Content starts

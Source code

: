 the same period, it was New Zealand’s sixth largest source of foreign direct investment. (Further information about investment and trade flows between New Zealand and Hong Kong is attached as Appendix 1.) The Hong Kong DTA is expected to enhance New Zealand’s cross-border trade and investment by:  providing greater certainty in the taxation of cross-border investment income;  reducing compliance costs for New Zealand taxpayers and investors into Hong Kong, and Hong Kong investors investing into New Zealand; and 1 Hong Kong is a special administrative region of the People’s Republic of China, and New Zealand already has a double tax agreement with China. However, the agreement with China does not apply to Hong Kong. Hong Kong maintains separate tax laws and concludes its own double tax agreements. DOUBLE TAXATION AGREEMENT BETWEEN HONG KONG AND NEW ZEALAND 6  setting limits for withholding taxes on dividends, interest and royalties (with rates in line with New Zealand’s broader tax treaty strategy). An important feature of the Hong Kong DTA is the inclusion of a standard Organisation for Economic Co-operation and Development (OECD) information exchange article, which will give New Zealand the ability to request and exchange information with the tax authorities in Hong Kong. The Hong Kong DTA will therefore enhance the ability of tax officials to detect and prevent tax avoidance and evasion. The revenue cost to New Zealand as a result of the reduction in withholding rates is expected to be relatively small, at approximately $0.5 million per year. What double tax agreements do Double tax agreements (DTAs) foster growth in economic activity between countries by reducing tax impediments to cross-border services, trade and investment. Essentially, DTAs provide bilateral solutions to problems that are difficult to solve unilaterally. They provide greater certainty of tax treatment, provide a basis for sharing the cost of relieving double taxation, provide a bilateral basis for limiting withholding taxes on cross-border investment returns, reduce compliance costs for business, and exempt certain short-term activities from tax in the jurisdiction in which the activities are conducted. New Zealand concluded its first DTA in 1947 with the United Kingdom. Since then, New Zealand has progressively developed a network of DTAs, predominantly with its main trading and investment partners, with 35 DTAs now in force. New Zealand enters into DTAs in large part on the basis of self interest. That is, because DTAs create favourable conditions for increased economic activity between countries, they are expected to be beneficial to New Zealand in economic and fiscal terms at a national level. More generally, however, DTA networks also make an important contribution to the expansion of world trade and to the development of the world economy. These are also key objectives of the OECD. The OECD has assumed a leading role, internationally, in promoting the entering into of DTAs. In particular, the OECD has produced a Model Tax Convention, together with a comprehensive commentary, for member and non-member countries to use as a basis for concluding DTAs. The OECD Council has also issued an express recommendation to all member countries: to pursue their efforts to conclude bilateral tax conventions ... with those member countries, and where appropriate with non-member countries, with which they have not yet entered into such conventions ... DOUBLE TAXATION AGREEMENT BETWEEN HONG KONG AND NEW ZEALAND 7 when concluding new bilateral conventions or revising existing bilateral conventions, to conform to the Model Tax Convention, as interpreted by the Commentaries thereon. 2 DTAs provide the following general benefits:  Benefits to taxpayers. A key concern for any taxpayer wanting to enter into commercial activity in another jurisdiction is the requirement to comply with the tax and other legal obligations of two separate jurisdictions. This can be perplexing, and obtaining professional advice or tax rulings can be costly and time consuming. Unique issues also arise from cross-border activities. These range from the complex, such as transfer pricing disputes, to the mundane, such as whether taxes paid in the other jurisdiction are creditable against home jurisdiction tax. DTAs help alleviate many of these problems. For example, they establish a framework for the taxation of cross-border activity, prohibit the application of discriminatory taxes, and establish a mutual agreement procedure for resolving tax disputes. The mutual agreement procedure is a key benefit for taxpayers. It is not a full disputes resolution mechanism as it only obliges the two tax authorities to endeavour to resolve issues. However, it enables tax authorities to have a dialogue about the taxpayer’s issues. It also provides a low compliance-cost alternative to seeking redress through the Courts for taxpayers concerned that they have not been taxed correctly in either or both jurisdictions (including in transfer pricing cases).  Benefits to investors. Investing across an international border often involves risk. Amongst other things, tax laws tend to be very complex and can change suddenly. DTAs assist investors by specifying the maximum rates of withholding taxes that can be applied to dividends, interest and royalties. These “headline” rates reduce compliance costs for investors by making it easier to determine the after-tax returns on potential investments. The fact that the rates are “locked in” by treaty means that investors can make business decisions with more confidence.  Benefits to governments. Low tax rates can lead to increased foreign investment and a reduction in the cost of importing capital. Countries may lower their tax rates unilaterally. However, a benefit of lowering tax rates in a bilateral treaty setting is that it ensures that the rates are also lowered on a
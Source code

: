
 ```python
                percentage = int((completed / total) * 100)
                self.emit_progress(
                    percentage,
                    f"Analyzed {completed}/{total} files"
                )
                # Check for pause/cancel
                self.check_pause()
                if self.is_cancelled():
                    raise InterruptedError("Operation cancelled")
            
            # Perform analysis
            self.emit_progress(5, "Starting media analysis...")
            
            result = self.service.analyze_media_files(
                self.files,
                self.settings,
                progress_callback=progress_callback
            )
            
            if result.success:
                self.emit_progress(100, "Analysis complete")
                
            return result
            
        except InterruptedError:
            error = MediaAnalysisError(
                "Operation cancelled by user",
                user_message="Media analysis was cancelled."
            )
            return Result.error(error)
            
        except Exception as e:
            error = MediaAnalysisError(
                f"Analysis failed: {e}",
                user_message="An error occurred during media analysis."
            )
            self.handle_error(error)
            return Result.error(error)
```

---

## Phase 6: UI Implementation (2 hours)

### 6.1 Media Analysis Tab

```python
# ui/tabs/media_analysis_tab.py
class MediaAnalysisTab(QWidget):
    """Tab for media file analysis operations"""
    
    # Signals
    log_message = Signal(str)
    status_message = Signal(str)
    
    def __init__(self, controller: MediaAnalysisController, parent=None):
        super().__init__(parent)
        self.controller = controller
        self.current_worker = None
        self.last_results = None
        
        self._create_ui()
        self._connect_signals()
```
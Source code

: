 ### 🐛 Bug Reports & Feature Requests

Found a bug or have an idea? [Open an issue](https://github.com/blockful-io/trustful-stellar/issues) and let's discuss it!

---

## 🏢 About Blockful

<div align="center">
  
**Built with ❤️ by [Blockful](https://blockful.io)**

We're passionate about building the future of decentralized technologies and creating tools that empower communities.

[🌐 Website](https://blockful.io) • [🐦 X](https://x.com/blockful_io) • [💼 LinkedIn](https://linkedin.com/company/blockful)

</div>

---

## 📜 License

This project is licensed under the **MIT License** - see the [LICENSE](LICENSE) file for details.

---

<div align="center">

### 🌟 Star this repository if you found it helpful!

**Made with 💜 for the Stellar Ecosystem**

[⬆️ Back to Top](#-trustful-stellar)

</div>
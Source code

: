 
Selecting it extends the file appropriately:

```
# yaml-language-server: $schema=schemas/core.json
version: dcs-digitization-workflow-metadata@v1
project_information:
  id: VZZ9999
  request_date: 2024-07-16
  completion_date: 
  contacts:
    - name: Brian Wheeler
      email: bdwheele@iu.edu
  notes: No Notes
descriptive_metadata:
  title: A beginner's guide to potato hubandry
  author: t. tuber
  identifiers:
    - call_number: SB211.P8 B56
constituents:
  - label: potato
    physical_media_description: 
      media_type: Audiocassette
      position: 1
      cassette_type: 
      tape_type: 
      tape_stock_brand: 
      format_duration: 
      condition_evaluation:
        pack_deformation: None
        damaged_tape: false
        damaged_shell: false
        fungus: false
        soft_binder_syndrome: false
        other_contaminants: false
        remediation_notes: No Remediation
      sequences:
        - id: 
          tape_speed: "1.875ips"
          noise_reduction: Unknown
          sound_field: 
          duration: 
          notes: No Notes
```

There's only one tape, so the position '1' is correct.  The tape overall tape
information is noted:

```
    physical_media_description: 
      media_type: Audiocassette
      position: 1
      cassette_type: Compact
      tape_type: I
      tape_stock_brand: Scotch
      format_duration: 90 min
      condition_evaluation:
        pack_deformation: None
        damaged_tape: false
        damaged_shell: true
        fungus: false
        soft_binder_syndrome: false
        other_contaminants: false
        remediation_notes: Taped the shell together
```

Content ends

Task to carry out: The whole of the data is to be returned with every line intact.

Exercise result:
Source code

: the same period, it was New Zealand’s sixth largest source of foreign direct investment. (Further information about investment and trade flows between New Zealand and Hong Kong is attached as Appendix 1.) The Hong Kong DTA is expected to enhance New Zealand’s cross-border trade and investment by:  providing greater certainty in the taxation of cross-border investment income;  reducing compliance costs for New Zealand taxpayers and investors into Hong Kong, and Hong Kong investors investing into New Zealand; and 1 Hong Kong is a special administrative region of the People’s Republic of China, and New Zealand already has a double tax agreement with China. However, the agreement with China does not apply to Hong Kong. Hong Kong maintains separate tax laws and concludes its own double tax agreements. DOUBLE TAXATION AGREEMENT BETWEEN HONG KONG AND NEW ZEALAND 6  setting limits for withholding taxes on dividends, interest and royalties (with rates in line with New Zealand’s broader tax treaty strategy). An important feature of the Hong Kong DTA is the inclusion of a standard Organisation for Economic Co-operation and Development (OECD) information exchange article, which will give New Zealand the ability to request and exchange information with the tax authorities in Hong Kong. The Hong Kong DTA will therefore enhance the ability of tax officials to detect and prevent tax avoidance and evasion. The revenue cost to New Zealand as a result of the reduction in withholding rates is expected to be relatively small, at approximately $0.5 million per year. What double tax agreements do Double tax agreements (DTAs) foster growth in economic activity between countries by reducing tax impediments to cross-border services, trade and investment. Essentially, DTAs provide bilateral solutions to problems that are difficult to solve unilaterally. They provide greater certainty of tax treatment, provide a basis for sharing the cost of relieving double taxation, provide a bilateral basis for limiting withholding taxes on cross-border investment returns, reduce compliance costs for business, and exempt certain short-term activities from tax in the jurisdiction in which the activities are conducted. New Zealand concluded its first DTA in 1947 with the United Kingdom. Since then, New Zealand has progressively developed a network of DTAs, predominantly with its main trading and investment partners, with 35 DTAs now in force. New Zealand enters into DTAs in large part on the basis of self interest. That is, because DTAs create favourable conditions for increased economic activity between countries, they are expected to be beneficial to New Zealand in economic and fiscal terms at a national level. More generally, however, DTA networks also make an important contribution to the expansion of world trade and to the development of the world economy. These are also key objectives of the OECD. The OECD has assumed a leading role, internationally, in promoting the entering into of DTAs. In particular, the OECD has produced a Model Tax Convention, together with a comprehensive commentary, for member and non-member countries to use as a basis for concluding DTAs. The OECD Council has also issued an express recommendation to all member countries: to pursue their efforts to conclude bilateral tax conventions ... with those member countries, and where appropriate with non-member countries, with which they have not yet entered into such conventions ... DOUBLE TAXATION AGREEMENT BETWEEN HONG KONG AND NEW ZEALAND 7 when concluding new bilateral conventions or revising existing bilateral conventions, to conform to the Model Tax Convention, as interpreted by the Commentaries thereon. 2 DTAs provide the following general benefits:  Benefits to taxpayers. A key concern for any taxpayer wanting to enter into commercial activity in another jurisdiction is the requirement to comply with the tax and other legal obligations of two separate jurisdictions. This can be perplexing, and obtaining professional advice or tax rulings can be costly and time consuming. Unique issues also arise from cross-border activities. These range from the complex, such as transfer pricing disputes, to the mundane, such as whether taxes paid in the other jurisdiction are creditable against home jurisdiction tax. DTAs help alleviate many of these problems. For example, they establish a framework for the taxation of cross-border activity, prohibit the application of discriminatory taxes, and establish a mutual agreement procedure for resolving tax disputes. The mutual agreement procedure is a key benefit for taxpayers. It is not a full disputes resolution mechanism as it only obliges the two tax authorities to endeavour to resolve issues. However, it enables tax authorities to have a dialogue about the taxpayer’s issues. It also provides a low compliance-cost alternative to seeking redress through the Courts for taxpayers concerned that they have not been taxed correctly in either or both jurisdictions (including in transfer pricing cases).  Benefits to investors. Investing across an international border often involves risk. Amongst other things, tax laws tend to be very complex and can change suddenly. DTAs assist investors by specifying the maximum rates of withholding taxes that can be applied to dividends, interest and royalties. These “headline” rates reduce compliance costs for investors by making it easier to determine the after-tax returns on potential investments. The fact that the rates are “locked in” by treaty means that investors can make business decisions with more confidence.  Benefits to governments. Low tax rates can lead to increased foreign investment and a reduction in the cost of importing capital. Countries may lower their tax rates unilaterally. However, a benefit of lowering tax rates in a bilateral treaty setting is that it ensures that the rates are also lowered on a
Source code

:
 ```python
                percentage = int((completed / total) * 100)
                self.emit_progress(
                    percentage,
                    f"Analyzed {completed}/{total} files"
                )
                # Check for pause/cancel
                self.check_pause()
                if self.is_cancelled():
                    raise InterruptedError("Operation cancelled")
            
            # Perform analysis
            self.emit_progress(5, "Starting media analysis...")
            
            result = self.service.analyze_media_files(
                self.files,
                self.settings,
                progress_callback=progress_callback
            )
            
            if result.success:
                self.emit_progress(100, "Analysis complete")
                
            return result
            
        except InterruptedError:
            error = MediaAnalysisError(
                "Operation cancelled by user",
                user_message="Media analysis was cancelled."
            )
            return Result.error(error)
            
        except Exception as e:
            error = MediaAnalysisError(
                f"Analysis failed: {e}",
                user_message="An error occurred during media analysis."
            )
            self.handle_error(error)
            return Result.error(error)
```

---

## Phase 6: UI Implementation (2 hours)

### 6.1 Media Analysis Tab

```python
# ui/tabs/media_analysis_tab.py
class MediaAnalysisTab(QWidget):
    """Tab for media file analysis operations"""
    
    # Signals
    log_message = Signal(str)
    status_message = Signal(str)
    
    def __init__(self, controller: MediaAnalysisController, parent=None):
        super().__init__(parent)
        self.controller = controller
        self.current_worker = None
        self.last_results = None
        
        self._create_ui()
        self._connect_signals()
```
Source code

: ### 🐛 Bug Reports & Feature Requests

Found a bug or have an idea? [Open an issue](https://github.com/blockful-io/trustful-stellar/issues) and let's discuss it!

---

## 🏢 About Blockful

<div align="center">
  
**Built with ❤️ by [Blockful](https://blockful.io)**

We're passionate about building the future of decentralized technologies and creating tools that empower communities.

[🌐 Website](https://blockful.io) • [🐦 X](https://x.com/blockful_io) • [💼 LinkedIn](https://linkedin.com/company/blockful)

</div>

---

## 📜 License

This project is licensed under the **MIT License** - see the [LICENSE](LICENSE) file for details.

---

<div align="center">

### 🌟 Star this repository if you found it helpful!

**Made with 💜 for the Stellar Ecosystem**

[⬆️ Back to Top](#-trustful-stellar)

</div>
Source code

: 
Selecting it extends the file appropriately:

```
# yaml-language-server: $schema=schemas/core.json
version: dcs-digitization-workflow-metadata@v1
project_information:
  id: VZZ9999
  request_date: 2024-07-16
  completion_date: 
  contacts:
    - name: Brian Wheeler
      email: bdwheele@iu.edu
  notes: No Notes
descriptive_metadata:
  title: A beginner's guide to potato hubandry
  author: t. tuber
  identifiers:
    - call_number: SB211.P8 B56
constituents:
  - label: potato
    physical_media_description: 
      media_type: Audiocassette
      position: 1
      cassette_type: 
      tape_type: 
      tape_stock_brand: 
      format_duration: 
      condition_evaluation:
        pack_deformation: None
        damaged_tape: false
        damaged_shell: false
        fungus: false
        soft_binder_syndrome: false
        other_contaminants: false
        remediation_notes: No Remediation
      sequences:
        - id: 
          tape_speed: "1.875ips"
          noise_reduction: Unknown
          sound_field: 
          duration: 
          notes: No Notes
```

There's only one tape, so the position '1' is correct.  The tape overall tape
information is noted:

```
    physical_media_description: 
      media_type: Audiocassette
      position: 1
      cassette_type: Compact
      tape_type: I
      tape_stock_brand: Scotch
      format_duration: 90 min
      condition_evaluation:
        pack_deformation: None
        damaged_tape: false
        damaged_shell: true
        fungus: false
        soft_binder_syndrome: false
        other_contaminants: false
        remediation_notes: Taped the shell together
```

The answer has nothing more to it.